▶ _Activity_: Below is a listing to copy exactly; no image goes into the copy.

* * *

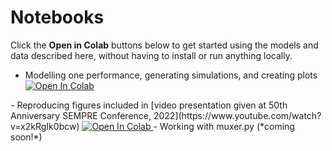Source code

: # Notebooks

Click the **Open in Colab** buttons below to get started using the models and data described here, without having to
install or run anything locally.

- Modelling one performance, generating simulations, and creating plots <a target="_blank" href="https://colab.research.google.com/github/HuwCheston/Jazz-Jitter-Analysis/blob/main/notebooks/0.1-cheston-modelling-one-performance.ipynb">
  <img src="https://colab.research.google.com/assets/colab-badge.svg" alt="Open In Colab"/>
</a>
- Reproducing figures included in [video presentation given at 50th Anniversary SEMPRE Conference, 2022](https://www.youtube.com/watch?v=x2kRgIk0bcw) <a target="_blank" href="https://colab.research.google.com/github/HuwCheston/Jazz-Jitter-Analysis/blob/main/notebooks/0.1-cheston-sempre-video-graphs.ipynb">
  <img src="https://colab.research.google.com/assets/colab-badge.svg" alt="Open In Colab"/>
</a>
- Working with muxer.py (*coming soon!*)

* * *

▶ _Exercise answer_:
Source code

: # Notebooks

Click the **Open in Colab** buttons below to get started using the models and data described here, without having to
install or run anything locally.

- Modelling one performance, generating simulations, and creating plots <a target="_blank" href="https://colab.research.google.com/github/HuwCheston/Jazz-Jitter-Analysis/blob/main/notebooks/0.1-cheston-modelling-one-performance.ipynb">
  <img src="https://colab.research.google.com/assets/colab-badge.svg" alt="Open In Colab"/>
</a>
- Reproducing figures included in [video presentation given at 50th Anniversary SEMPRE Conference, 2022](https://www.youtube.com/watch?v=x2kRgIk0bcw) <a target="_blank" href="https://colab.research.google.com/github/HuwCheston/Jazz-Jitter-Analysis/blob/main/notebooks/0.1-cheston-sempre-video-graphs.ipynb">
  <img src="https://colab.research.google.com/assets/colab-badge.svg" alt="Open In Colab"/>
</a>
- Working with muxer.py (*coming soon!*)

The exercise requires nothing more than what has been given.